One day I over-heard another kindergartner, not in Imma's class, talking to a little girl next to her in the gym before school.  She said, "Oh, see that backpack over there?"  She pointed at Imma's backpack, which I had sat down while she was in the cafeteria eating breakfast.  The other little girl said, "Yay. Whose is it?"  The first little girl says, "That's the Mean Girl's backpack."  The other little girl nodded and said, "Oh, ya, the Mean Girl."  Of course, I had to enter the conversation at this point, so I said, "Whose backpack is it?
 "Oh, it's the Mean Girl's."
"Why do you call her the Mean Girl?"
" Cause she's mean to everybody."
"What did she doe that was mean?"
"I don't know.  She's just mean."
Well, I spent a few minutes explaining how it isn't fair or nice to call someone names if you don't know why you are calling them that and both of them seemed to understand what I was saying but a few days later I heard a similar conversation, this time two boys, talking about how Imma was the "Mean Girl." It just breaks my heart to know that these children are assuming because she doesn't talk to them that she's mean.  And I know from time to time Imma has done some mean things.
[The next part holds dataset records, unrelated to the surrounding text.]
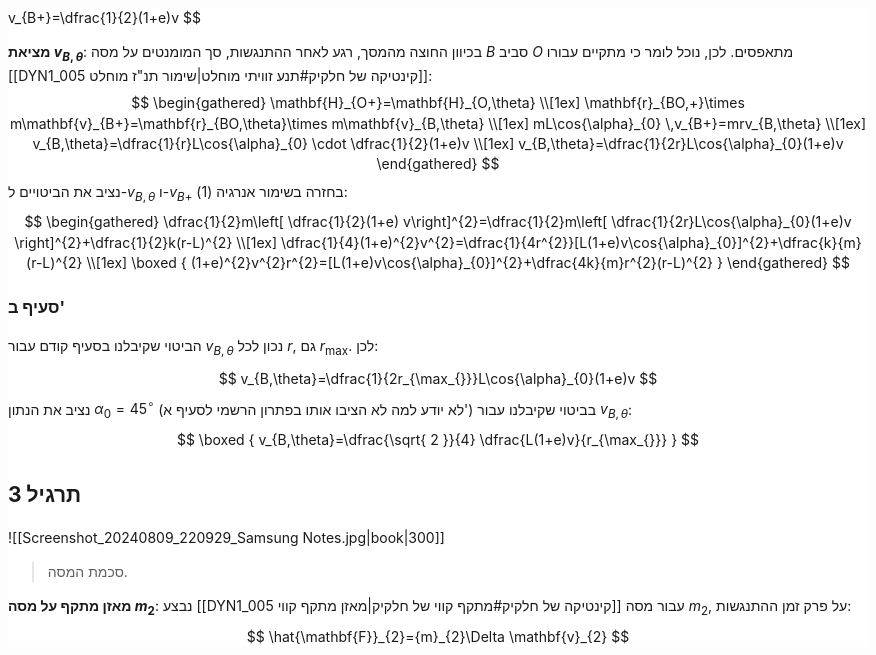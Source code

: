 v_{B+}=\dfrac{1}{2}(1+e)v
$$

**מציאת $v_{B,\theta}$**:
בכיוון החוצה מהמסך, רגע לאחר ההתנגשות, סך המומנטים על מסה $B$ סביב $O$ מתאפסים. לכן, נוכל לומר כי מתקיים עבורו [[DYN1_005 קינטיקה של חלקיק#תנע זוויתי מוחלט|שימור תנ"ז מוחלט]]:
$$
\begin{gathered}
\mathbf{H}_{O+}=\mathbf{H}_{O,\theta} \\[1ex]
\mathbf{r}_{BO,+}\times m\mathbf{v}_{B+}=\mathbf{r}_{BO,\theta}\times m\mathbf{v}_{B,\theta} \\[1ex]
mL\cos{\alpha}_{0} \,v_{B+}=mrv_{B,\theta} \\[1ex]
v_{B,\theta}=\dfrac{1}{r}L\cos{\alpha}_{0} \cdot \dfrac{1}{2}(1+e)v \\[1ex]
v_{B,\theta}=\dfrac{1}{2r}L\cos{\alpha}_{0}(1+e)v
\end{gathered}
$$
נציב את הביטויים ל-$v_{B,\theta}$ ו-$v_{B+}$ בחזרה בשימור אנרגיה $(1)$:
$$
\begin{gathered}
\dfrac{1}{2}m\left[ \dfrac{1}{2}(1+e) v\right]^{2}=\dfrac{1}{2}m\left[ \dfrac{1}{2r}L\cos{\alpha}_{0}(1+e)v \right]^{2}+\dfrac{1}{2}k(r-L)^{2}  \\[1ex]
\dfrac{1}{4}(1+e)^{2}v^{2}=\dfrac{1}{4r^{2}}[L(1+e)v\cos{\alpha}_{0}]^{2}+\dfrac{k}{m}(r-L)^{2} \\[1ex]
\boxed {
(1+e)^{2}v^{2}r^{2}=[L(1+e)v\cos{\alpha}_{0}]^{2}+\dfrac{4k}{m}r^{2}(r-L)^{2}
 }
\end{gathered}
$$

### סעיף ב'
הביטוי שקיבלנו בסעיף קודם עבור $v_{B,\theta}$ נכון לכל $r$, גם $r_{\max_{}}$. לכן:
$$
v_{B,\theta}=\dfrac{1}{2r_{\max_{}}}L\cos{\alpha}_{0}(1+e)v
$$
נציב את הנתון ${\alpha}_{0}=45^{\circ}$ (לא יודע למה לא הציבו אותו בפתרון הרשמי לסעיף א') בביטוי שקיבלנו עבור $v_{B,\theta}$:
$$
\boxed {
v_{B,\theta}=\dfrac{\sqrt{ 2 }}{4} \dfrac{L(1+e)v}{r_{\max_{}}}
 }
$$

## תרגיל 3


![[Screenshot_20240809_220929_Samsung Notes.jpg|book|300]]
>סכמת המסה.


**מאזן מתקף על מסה ${m}_{2}$**:
נבצע [[DYN1_005 קינטיקה של חלקיק#מתקף קווי של חלקיק|מאזן מתקף קווי]] עבור מסה ${m}_{2}$, על פרק זמן ההתנגשות:
$$
\hat{\mathbf{F}}_{2}={m}_{2}\Delta \mathbf{v}_{2}
$$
Most kids do at the age of five.  But she's certainly not mean and she would be a great friend, if other kids would give her the chance.

My Sweet Non-Mean Girl!
We have play dates sometimes and those usually go well because I always invite family friends that she has known for a long time.  I don't know the parents of any of the children in her class well enough to set that up yet, but I think that would help. Does anyone else have suggestions of things we can do to help facilitate making friends? My girl is a very sweet girl and she deserves to know the joys of friendship just like everyone else.